Communication between neurons (illustration) in two separate brain regions is patchy in mice that are susceptible to severe stress. Credit: Juan Gaertner/Science Photo Library

Joylessness triggered by stress creates a distinct brain signature, according to research in mice1. The study also reveals one brain pattern that seems to confer resilience to stress ― and another that makes stressed animals less likely to feel pleasure, a core symptom of depression.

These findings, published today in Nature, offer clues as to how the brain gives rise to anhedonia, a resistance to enjoyment and pleasure. The results also provide a new avenue for treating the condition ― if the findings are validated in humans.

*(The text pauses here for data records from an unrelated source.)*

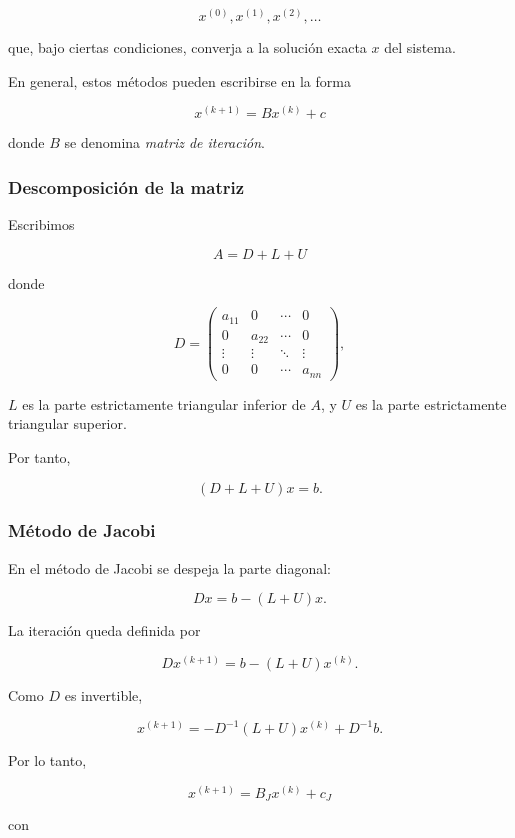 \documentclass[12pt]{article}
\begin{document}
\[
    x^{(0)},x^{(1)},x^{(2)},\ldots
\]

que, bajo ciertas condiciones, converja a la solución exacta $x$ del sistema.

En general, estos métodos pueden escribirse en la forma

\[
    \boxed{
    x^{(k+1)}=Bx^{(k)}+c
    }
\]

donde $B$ se denomina \emph{matriz de iteración}.

\subsubsection*{Descomposición de la matriz}

Escribimos

\[
    \boxed{
    A=D+L+U
    }
\]

donde

\[
D=
\begin{pmatrix}
a_{11} & 0      & \cdots & 0\\
0      & a_{22} & \cdots & 0\\
\vdots & \vdots & \ddots & \vdots\\
0      & 0      & \cdots & a_{nn}
\end{pmatrix},
\]

$L$ es la parte estrictamente triangular inferior de $A$, y $U$ es
la parte estrictamente triangular superior.

Por tanto,

\[
    (D+L+U)x=b.
\]


\subsubsection*{Método de Jacobi}

En el método de Jacobi se despeja la parte diagonal:

\[
    Dx=b-(L+U)x.
\]

La iteración queda definida por

\[
    Dx^{(k+1)}
    =
    b-(L+U)x^{(k)}.
\]

Como $D$ es invertible,

\[
    x^{(k+1)}
    =
    -D^{-1}(L+U)x^{(k)}
    +
    D^{-1}b.
\]

Por lo tanto,

\[
    \boxed{
    x^{(k+1)}
    =
    B_Jx^{(k)}+c_J
    }
\]

con
\end{document}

“Their approach in this study is spot on,” says Conor Liston, a neuroscientist at Weill Cornell Medicine in New York City, who was not involved in the work. The experiments fill “a big gap”, he says. “Anhedonia is something we don’t understand very well.”

A distressing symptom

More than 70% of people with severe depression experience anhedonia, which is also common in those with schizophrenia, Parkinson’s disease and other neurological and psychiatric conditions.

The symptom is notoriously difficult to treat, even in those taking medication, Liston says. “Anhedonia is something that patients care about the most, and feel like it’s least addressed by current treatments,” he says.

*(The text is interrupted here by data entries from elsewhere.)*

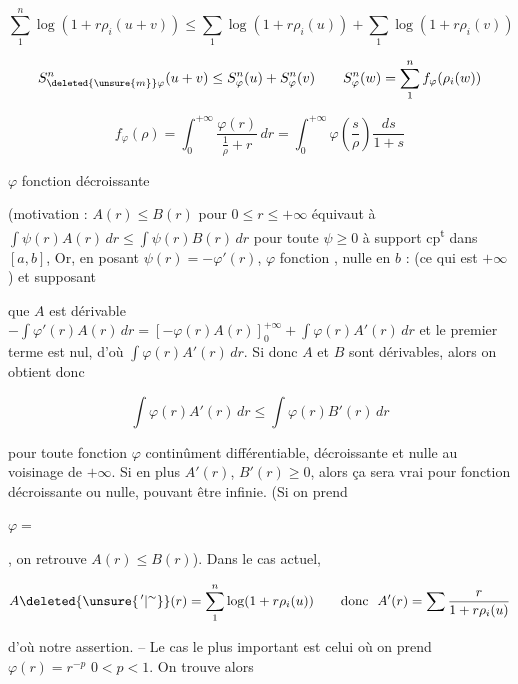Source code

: \[
\sum_1^n\log(1+r\rho_i(u+v))\leq\sum_1\log(1+r\rho_i(u))+\sum_1\log(1+r\rho_i(v))
\]

\[
S_{\deleted{\unsure{m}}\varphi}^{n}(u+v)\leq S_\varphi^n(u)+S_\varphi^n(v)\qquad S_\varphi^n(w)=\sum_1^n f_\varphi(\rho_i(w))
\]

\[
f_\varphi(\rho)=\int_0^{+\infty}\frac{\varphi(r)}{\frac1\rho+r}\,dr=\int_0^{+\infty}\varphi\left(\frac s\rho\right)\frac{ds}{1+s}
\]

$\varphi$ fonction décroissante

(motivation :  $A(r)\leq B(r)$ pour $0\leq r\leq+\infty$ équivaut à $\int\psi(r)A(r)\,dr\leq\int\psi(r)B(r)\,dr$ pour toute $\psi\geq0$ à support cp\textsuperscript{t} dans $[a,b]$, Or, en posant $\psi(r)=-\varphi'(r)$, $\varphi$ fonction  , nulle en $b$ :    (ce qui est $+\infty$) et supposant 

que $A$ est dérivable $-\int\varphi'(r)A(r)\,dr=[-\varphi(r)A(r)]_0^{+\infty}+\int\varphi(r)A'(r)\,dr$ et le premier terme est nul, d'où $\int\varphi(r)A'(r)\,dr$. Si donc $A$ et $B$ sont dérivables, alors on obtient donc

\[
\int\varphi(r)A'(r)\,dr\leq\int\varphi(r)B'(r)\,dr
\]

pour toute fonction $\varphi$ continûment différentiable, décroissante \inserted{sur $[0,+\infty[$} et nulle au voisinage de $+\infty$. Si en plus $A'(r)$, $B'(r)\geq0$, alors ça sera vrai pour  fonction décroissante  ou nulle, pouvant être infinie. (Si on prend

$\varphi=$


, on retrouve $A(r)\leq B(r)$). Dans le cas actuel,

\[
A\deleted{\unsure{^{\,\prime}|{}^{\sim}}}(r)=\sum_1^n\log(1+r\rho_i(u))\qquad \text{donc }\ A'(r)=\sum\frac{r}{1+r\rho_i(u)}
\]

d'où notre assertion. -- Le cas le plus important est celui où on prend $\varphi(r)=r^{-p}$ $0<p<1$. On trouve alors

To understand how the brain gives rise to anhedonia, Mazen Kheirbek, a systems neuroscientist at the University of California, San Francisco, and his colleagues studied mice that had been placed under stress by exposure to larger, more aggressive mice.

Typically, mice have a sweet tooth and prefer sugar water over plain water if given the option. But some stressed mice instead preferred plain water ― which Kheirbek and his colleagues interpreted as a rodent version of anhedonia. Other mice subjected to the same stress preferred the sugar water. The authors labelled these animals ‘resilient’.